Collaboration does not happen on its own. Keeping these six principles of effective collaboration in mind will help organizations and leaders be more successful by being more collaborative and transparent.

1. Openness

Collaboration begins with adopting a new mindset of openness and working out loud. This openness will welcome others into your work, and into the work of your team. Share your work, share your work progress, and share your work in progress. A spirit of openness and generosity brings more opportunity for more collaboration and connection.

2. Bravery

We want our work to represent the very best of who we are and what we do, and sharing our work before it is complete is brave. We make ourselves vulnerable to criticism and correction, even before our work is done. Trying new tools and techniques requires a level of bravery. The tools are unknown. The tools may not work as well as we wish they did, or in the way we wish they did.
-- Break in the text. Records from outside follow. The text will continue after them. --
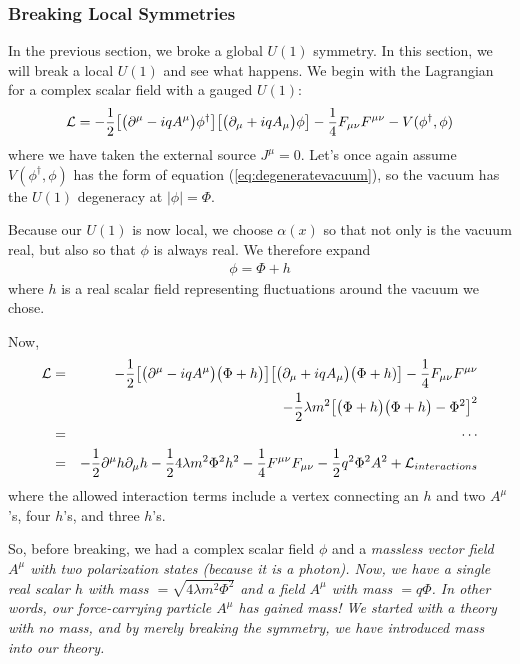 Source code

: \documentclass[12pt,epsf]{article}
\def\nolabel{\nonumber }
\def\nolabel{\nonumber }
\begin{document}
\subsubsection{Breaking Local Symmetries}
\label{sec:breakinglocalsymmetries}

In the previous section, we broke a global $U(1)$ symmetry.  In this
section, we will break a local $U(1)$ and see what happens.  We begin
with the Lagrangian for a complex scalar field with a gauged $U(1)$:
\begin{eqnarray}
\mathcal{L} = -{1\over 2} \big[ \big( \partial^{\mu} -
iqA^{\mu}\big)\phi^{\dagger}\big]\big[\big(\partial_{\mu}+
iqA_{\mu}\big)\phi\big] - {1\over 4}F_{\mu \nu}F^{\mu \nu} -
V(\phi^{\dagger},\phi)\nolabel
\end{eqnarray}
where we have taken the external source $J^{\mu} = 0$.	Let's once
again assume $V(\phi^{\dagger},\phi)$ has the form of equation
(\ref{eq:degeneratevacuum}), so the vacuum has the $U(1)$ degeneracy at
$|\phi| = \Phi$.  

Because our $U(1)$ is now local, we choose $\alpha(x)$ so that not only
is the vacuum real, but also so that $\phi$ is always real.  We
therefore expand
\begin{eqnarray}
\phi = \Phi + h \label{eq:firsthiggs}
\end{eqnarray}
where $h$ is a real scalar field representing fluctuations around the
vacuum we chose.  

Now,
\begin{eqnarray}
\mathcal{L} &=& -{1\over 2} \big[\big(\partial^{\mu} -
iqA^{\mu}\big)\big(\Phi + h\big)\big]\big[\big(\partial_{\mu}+
iqA_{\mu}\big)\big(\Phi + h)\big] - {1\over 4} F_{\mu \nu}F^{\mu \nu}
\nolabel \\
& & -{1\over 2}\lambda m^2\big[\big(\Phi + h\big)\big(\Phi + h \big) -
\Phi^2\big]^2 \nolabel \\
&=& \cdots \nolabel \\
&=& -{1\over 2} \partial^{\mu}h \partial_{\mu}h - {1\over 2}4 \lambda
m^2\Phi^2h^2 - {1\over 4}F^{\mu \nu}F_{\mu \nu} - {1\over 2}q^2\Phi^2
A^2 + \mathcal{L}_{interactions}\nolabel
\end{eqnarray}
where the allowed interaction terms include a vertex connecting an $h$
and two $A^{\mu}$'s, four $h$'s, and three $h$'s.  

So, before breaking, we had a complex scalar field $\phi$ and a
\it massless \rm vector field $A^{\mu}$ with two polarization
states (because it is a photon).  Now, we have a single real scalar $h$
with mass $=\sqrt{4\lambda m^2\Phi^2}$ and a field $A^{\mu}$ with mass
$=q\Phi$.  In other words, our force-carrying particle $A^{\mu}$ has
gained mass!  We started with a theory with no mass, and by  merely
breaking the symmetry, we have introduced mass into our theory.  
\end{document}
We are experimenting, and we don’t know the outcome. We are being brave, and our bravery can result in more communication and more confidence in our partnerships. Being brave leads us to try new things, and encourages collaboration with others.

3. Experimentation

Our work will only improve and move forward if we try new things. Leaders and their organizations need to always explore new tools, new organizational structures, new policies and procedures, and new ways of working together. Sometimes, these explorations will result in work being done quicker with more people involved and engaged in the process. We will find new opportunities for saving time and for accessing expertise. Other times, these explorations will result in failure. The tool we select won’t work well, a person we invite into the process does not add value. Time is not saved. Whether we succeed or fail, we will learn, and what we learn will help us when it comes time for the next project.

4. Trust

Collaboration does not work unless there is trust. Colleagues need to trust one another that work comes before ego, acclaim and attribution. Supervisors need to trust that their direct reports are engaged in the work, monitoring progress and feedback, and actively communicating with stakeholders. Staff need to be able to trust their supervisor. Supervisors need to be engaged without being overbearing. Supervisors need to engage with projects and staff, and they need to be able to get involved with a project when there are opportunities to constructively support its successful completion.

5. Transparency

When we are open with our work, when we are trusting and brave, when we experiment, we can be truly transparent in our work. When we are more transparent, we collaborate more effectively. Share work in progress. Invite feedback, correction and suggestions. Encourage your team to meet in a way that others can monitor agendas and projects. Take advantage of the transparency of others, and let their work inform your work. Utilize this transparency so your organization can work smarter and leaner.

6. Determination

Collaboration does not happen on its own. An obligation needs to be made to a new way of working, where the entire organization is purposeful about being more collaborative. Organizational leaders must compel staff to be more engaged in collaboration by strategically deploying new policies, procedures and digital tools to support a new work culture. Once deployed, the new strategy must be supported by a sustained commitment to collaboration, to taking advantage of the new policies and procedures, to constructively using the digital tools that have been deployed. Only when an organization is truly determined to be more collaborative will the benefits of collaboration be realized.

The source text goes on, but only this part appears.